(Pictures paired with source code)
= = = =

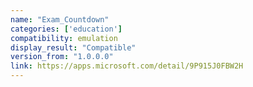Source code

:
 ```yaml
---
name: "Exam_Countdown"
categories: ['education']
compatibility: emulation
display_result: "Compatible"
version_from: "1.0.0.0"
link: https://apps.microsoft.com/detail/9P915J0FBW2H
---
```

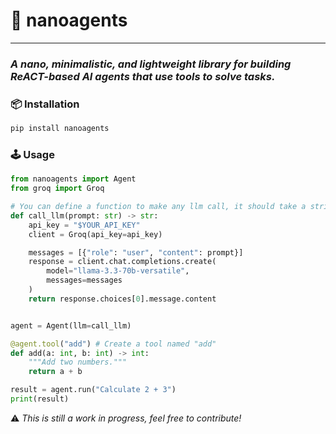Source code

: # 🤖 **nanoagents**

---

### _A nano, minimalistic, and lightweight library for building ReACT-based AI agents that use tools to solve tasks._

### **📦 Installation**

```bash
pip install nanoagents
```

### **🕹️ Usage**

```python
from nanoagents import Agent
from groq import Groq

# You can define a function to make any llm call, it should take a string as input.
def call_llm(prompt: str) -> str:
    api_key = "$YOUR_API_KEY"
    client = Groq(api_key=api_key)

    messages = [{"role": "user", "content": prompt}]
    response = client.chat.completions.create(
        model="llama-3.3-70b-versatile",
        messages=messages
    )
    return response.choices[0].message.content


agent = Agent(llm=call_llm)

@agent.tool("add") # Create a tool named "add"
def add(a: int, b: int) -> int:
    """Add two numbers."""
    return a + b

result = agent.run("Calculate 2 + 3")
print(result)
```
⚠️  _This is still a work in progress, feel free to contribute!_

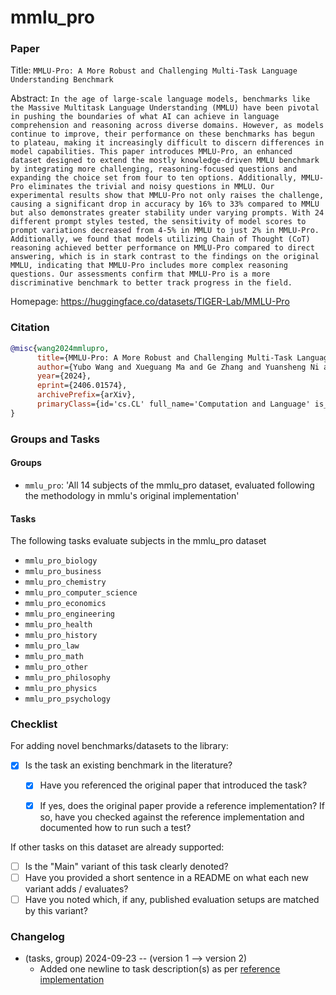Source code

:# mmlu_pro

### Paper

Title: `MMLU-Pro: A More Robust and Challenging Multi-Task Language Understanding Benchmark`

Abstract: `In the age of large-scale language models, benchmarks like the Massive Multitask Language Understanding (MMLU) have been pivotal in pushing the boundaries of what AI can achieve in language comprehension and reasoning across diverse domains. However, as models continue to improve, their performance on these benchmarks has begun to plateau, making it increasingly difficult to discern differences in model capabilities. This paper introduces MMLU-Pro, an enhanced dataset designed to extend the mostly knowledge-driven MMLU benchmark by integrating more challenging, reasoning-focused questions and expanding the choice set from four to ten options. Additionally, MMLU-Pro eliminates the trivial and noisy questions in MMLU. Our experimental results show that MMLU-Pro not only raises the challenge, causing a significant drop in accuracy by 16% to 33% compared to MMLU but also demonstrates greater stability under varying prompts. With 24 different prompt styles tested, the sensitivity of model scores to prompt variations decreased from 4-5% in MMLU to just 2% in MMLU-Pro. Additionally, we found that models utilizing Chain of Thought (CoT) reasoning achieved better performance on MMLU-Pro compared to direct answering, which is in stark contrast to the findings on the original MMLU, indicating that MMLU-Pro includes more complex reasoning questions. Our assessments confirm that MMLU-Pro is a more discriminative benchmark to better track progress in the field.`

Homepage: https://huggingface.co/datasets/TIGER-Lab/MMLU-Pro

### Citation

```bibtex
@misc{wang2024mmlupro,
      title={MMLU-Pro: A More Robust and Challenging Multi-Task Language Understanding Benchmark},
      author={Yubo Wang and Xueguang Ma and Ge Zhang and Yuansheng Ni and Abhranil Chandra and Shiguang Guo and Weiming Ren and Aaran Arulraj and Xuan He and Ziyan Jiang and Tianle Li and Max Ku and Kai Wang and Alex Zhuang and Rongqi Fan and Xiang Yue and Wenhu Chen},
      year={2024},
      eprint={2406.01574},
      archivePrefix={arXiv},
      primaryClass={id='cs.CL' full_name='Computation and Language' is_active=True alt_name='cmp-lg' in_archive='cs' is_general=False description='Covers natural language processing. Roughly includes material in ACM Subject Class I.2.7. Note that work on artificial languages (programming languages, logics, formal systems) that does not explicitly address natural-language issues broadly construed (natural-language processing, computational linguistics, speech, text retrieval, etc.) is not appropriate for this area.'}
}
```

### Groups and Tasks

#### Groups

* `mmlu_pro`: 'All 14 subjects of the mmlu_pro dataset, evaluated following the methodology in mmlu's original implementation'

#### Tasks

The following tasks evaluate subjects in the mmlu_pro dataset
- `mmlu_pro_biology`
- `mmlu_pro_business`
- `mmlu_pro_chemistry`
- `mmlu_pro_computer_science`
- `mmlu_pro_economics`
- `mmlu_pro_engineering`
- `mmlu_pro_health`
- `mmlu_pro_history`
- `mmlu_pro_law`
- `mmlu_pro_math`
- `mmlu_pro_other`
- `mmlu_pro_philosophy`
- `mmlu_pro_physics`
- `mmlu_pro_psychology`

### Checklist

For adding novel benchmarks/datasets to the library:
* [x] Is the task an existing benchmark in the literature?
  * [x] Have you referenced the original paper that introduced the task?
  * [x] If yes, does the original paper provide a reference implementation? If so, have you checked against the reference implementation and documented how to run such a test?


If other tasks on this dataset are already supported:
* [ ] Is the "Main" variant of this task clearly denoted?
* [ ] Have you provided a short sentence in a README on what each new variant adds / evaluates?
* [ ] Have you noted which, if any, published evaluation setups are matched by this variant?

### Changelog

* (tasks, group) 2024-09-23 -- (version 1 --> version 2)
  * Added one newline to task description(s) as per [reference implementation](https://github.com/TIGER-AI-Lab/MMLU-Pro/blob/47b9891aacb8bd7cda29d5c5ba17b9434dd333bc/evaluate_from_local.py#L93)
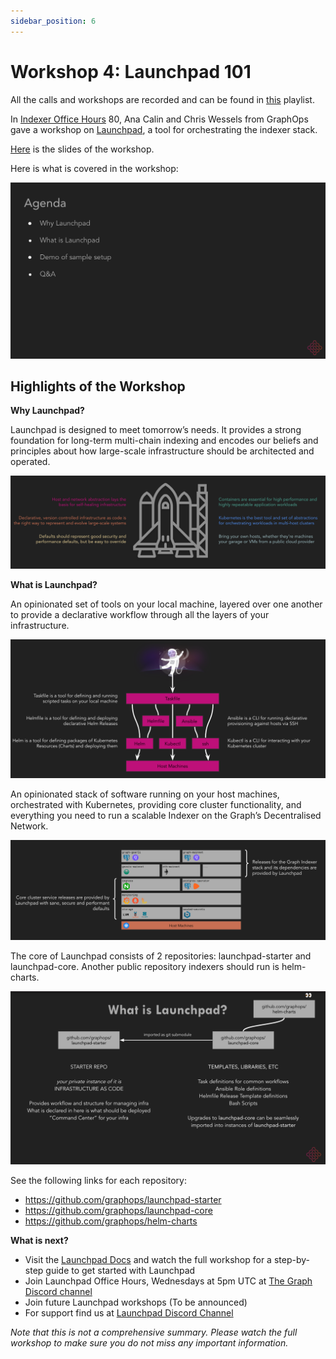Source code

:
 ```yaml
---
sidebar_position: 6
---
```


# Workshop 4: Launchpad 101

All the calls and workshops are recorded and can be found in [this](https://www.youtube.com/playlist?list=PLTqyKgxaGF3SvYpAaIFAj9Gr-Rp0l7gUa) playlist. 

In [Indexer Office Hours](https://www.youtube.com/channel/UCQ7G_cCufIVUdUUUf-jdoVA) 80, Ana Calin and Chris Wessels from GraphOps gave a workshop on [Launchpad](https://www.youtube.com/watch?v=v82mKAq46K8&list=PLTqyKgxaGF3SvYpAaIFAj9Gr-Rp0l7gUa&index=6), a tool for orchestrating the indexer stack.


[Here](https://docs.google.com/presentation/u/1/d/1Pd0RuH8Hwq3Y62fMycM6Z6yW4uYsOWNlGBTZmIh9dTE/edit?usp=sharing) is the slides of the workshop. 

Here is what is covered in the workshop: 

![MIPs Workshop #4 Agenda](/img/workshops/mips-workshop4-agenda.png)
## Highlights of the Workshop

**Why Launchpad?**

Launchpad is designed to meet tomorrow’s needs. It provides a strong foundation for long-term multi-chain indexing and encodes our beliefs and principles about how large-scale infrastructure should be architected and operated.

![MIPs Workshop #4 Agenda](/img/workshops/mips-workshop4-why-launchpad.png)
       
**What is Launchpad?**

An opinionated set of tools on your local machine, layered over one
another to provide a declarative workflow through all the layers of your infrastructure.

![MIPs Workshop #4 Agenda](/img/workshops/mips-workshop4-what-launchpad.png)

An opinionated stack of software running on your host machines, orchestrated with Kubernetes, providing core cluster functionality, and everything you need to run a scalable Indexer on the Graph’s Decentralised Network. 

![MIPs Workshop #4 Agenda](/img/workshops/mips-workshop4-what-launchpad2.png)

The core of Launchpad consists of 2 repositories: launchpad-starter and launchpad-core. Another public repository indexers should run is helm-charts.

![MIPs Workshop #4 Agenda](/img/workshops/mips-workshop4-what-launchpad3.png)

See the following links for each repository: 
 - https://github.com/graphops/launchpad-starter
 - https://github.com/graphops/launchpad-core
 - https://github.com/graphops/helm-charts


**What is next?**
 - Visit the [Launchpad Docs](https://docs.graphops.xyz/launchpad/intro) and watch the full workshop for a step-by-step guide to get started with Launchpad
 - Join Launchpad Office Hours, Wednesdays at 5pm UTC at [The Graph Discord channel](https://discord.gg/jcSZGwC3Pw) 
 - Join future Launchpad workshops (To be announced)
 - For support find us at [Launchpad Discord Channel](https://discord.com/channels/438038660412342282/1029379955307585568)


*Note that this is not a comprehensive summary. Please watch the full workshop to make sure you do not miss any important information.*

= = = =

## [Work item]
Every line of the data above that includes "messages" should be listed.

## [Result below]
    messages = [{"role": "user", "content": prompt}]
        messages=messages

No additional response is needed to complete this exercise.